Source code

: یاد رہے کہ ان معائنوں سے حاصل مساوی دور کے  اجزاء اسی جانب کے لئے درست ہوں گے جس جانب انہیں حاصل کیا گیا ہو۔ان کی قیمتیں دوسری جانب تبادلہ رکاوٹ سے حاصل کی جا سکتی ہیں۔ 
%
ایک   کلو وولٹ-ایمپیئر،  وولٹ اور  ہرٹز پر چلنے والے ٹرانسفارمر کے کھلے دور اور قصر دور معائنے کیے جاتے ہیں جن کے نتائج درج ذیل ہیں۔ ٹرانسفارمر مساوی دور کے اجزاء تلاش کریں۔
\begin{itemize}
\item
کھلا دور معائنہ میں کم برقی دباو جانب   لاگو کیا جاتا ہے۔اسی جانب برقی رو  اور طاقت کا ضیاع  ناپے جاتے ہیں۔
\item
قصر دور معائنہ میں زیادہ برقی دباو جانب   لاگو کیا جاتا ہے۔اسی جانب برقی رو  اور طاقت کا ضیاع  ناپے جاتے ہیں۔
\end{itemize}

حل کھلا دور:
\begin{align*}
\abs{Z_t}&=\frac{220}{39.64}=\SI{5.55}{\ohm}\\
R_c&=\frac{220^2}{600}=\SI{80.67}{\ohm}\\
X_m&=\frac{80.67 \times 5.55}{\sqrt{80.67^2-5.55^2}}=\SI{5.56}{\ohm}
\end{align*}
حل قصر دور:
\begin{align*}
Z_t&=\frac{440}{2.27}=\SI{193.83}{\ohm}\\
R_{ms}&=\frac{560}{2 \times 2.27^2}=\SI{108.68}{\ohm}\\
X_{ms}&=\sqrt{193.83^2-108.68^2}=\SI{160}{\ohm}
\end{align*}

+++

**WHAT NEEDS TO BE DONE:** For this exercise, reproduce exactly each line from the one containing "اجزاء تلاش کریں۔" through the last line of the data, and no others.

**TASK SOLUTION:**
ایک   کلو وولٹ-ایمپیئر،  وولٹ اور  ہرٹز پر چلنے والے ٹرانسفارمر کے کھلے دور اور قصر دور معائنے کیے جاتے ہیں جن کے نتائج درج ذیل ہیں۔ ٹرانسفارمر مساوی دور کے اجزاء تلاش کریں۔
\begin{itemize}
\item
کھلا دور معائنہ میں کم برقی دباو جانب   لاگو کیا جاتا ہے۔اسی جانب برقی رو  اور طاقت کا ضیاع  ناپے جاتے ہیں۔
\item
قصر دور معائنہ میں زیادہ برقی دباو جانب   لاگو کیا جاتا ہے۔اسی جانب برقی رو  اور طاقت کا ضیاع  ناپے جاتے ہیں۔
\end{itemize}

حل کھلا دور:
\begin{align*}
\abs{Z_t}&=\frac{220}{39.64}=\SI{5.55}{\ohm}\\
R_c&=\frac{220^2}{600}=\SI{80.67}{\ohm}\\
X_m&=\frac{80.67 \times 5.55}{\sqrt{80.67^2-5.55^2}}=\SI{5.56}{\ohm}
\end{align*}
حل قصر دور:
\begin{align*}
Z_t&=\frac{440}{2.27}=\SI{193.83}{\ohm}\\
R_{ms}&=\frac{560}{2 \times 2.27^2}=\SI{108.68}{\ohm}\\
X_{ms}&=\sqrt{193.83^2-108.68^2}=\SI{160}{\ohm}
\end{align*}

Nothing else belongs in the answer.